THE TASK — Your answer should be every line of the records that contains the word "delete", copied as it stands.

RECORDS PROVIDED START

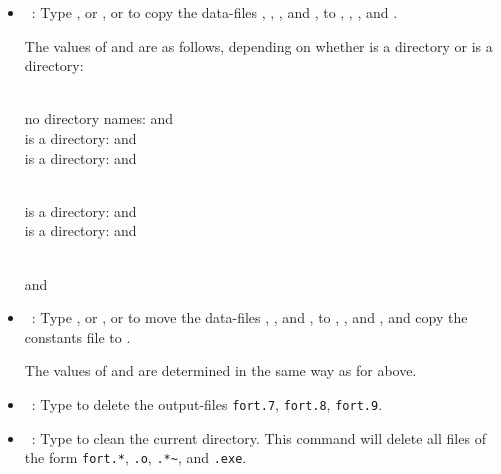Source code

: \documentclass[12pt]{report}
\begin{document}
\begin{itemize}

\item[\tt @cp]~:
  Type , or , or   to
  copy the data-files , ,
  , and , to ,
  , , and .

  The values of  and  are as
  follows, depending on whether  is a directory or
   is a directory:

  \\
  no directory names:  and \\
   is a directory:  and \\
   is a directory:  and 

  \\
   is a directory:  and \\
   is a directory:  and 

  \\
   and 

\item[\tt @mv]~:
   Type , or , or   to
   move the data-files , , and
   , to , , and
   , and copy the constants
   file  to .

   The values of  and  are determined
   in the same way as for  above.

\item[\tt @df]~:
  Type  
  to delete the output-files 
  {\tt fort.7}, {\tt fort.8}, {\tt fort.9}.

\item[\tt @cl]~:
  Type  
  to clean the current directory.
  This command will delete  all files of the form
  {\tt fort.*}, {\tt *.o}, {\tt *.*\~{}}, and {\tt *.exe}.


\end{itemize}
\end{document}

RECORDS PROVIDED END

RESPONSE —
  to delete the output-files 
  This command will delete  all files of the form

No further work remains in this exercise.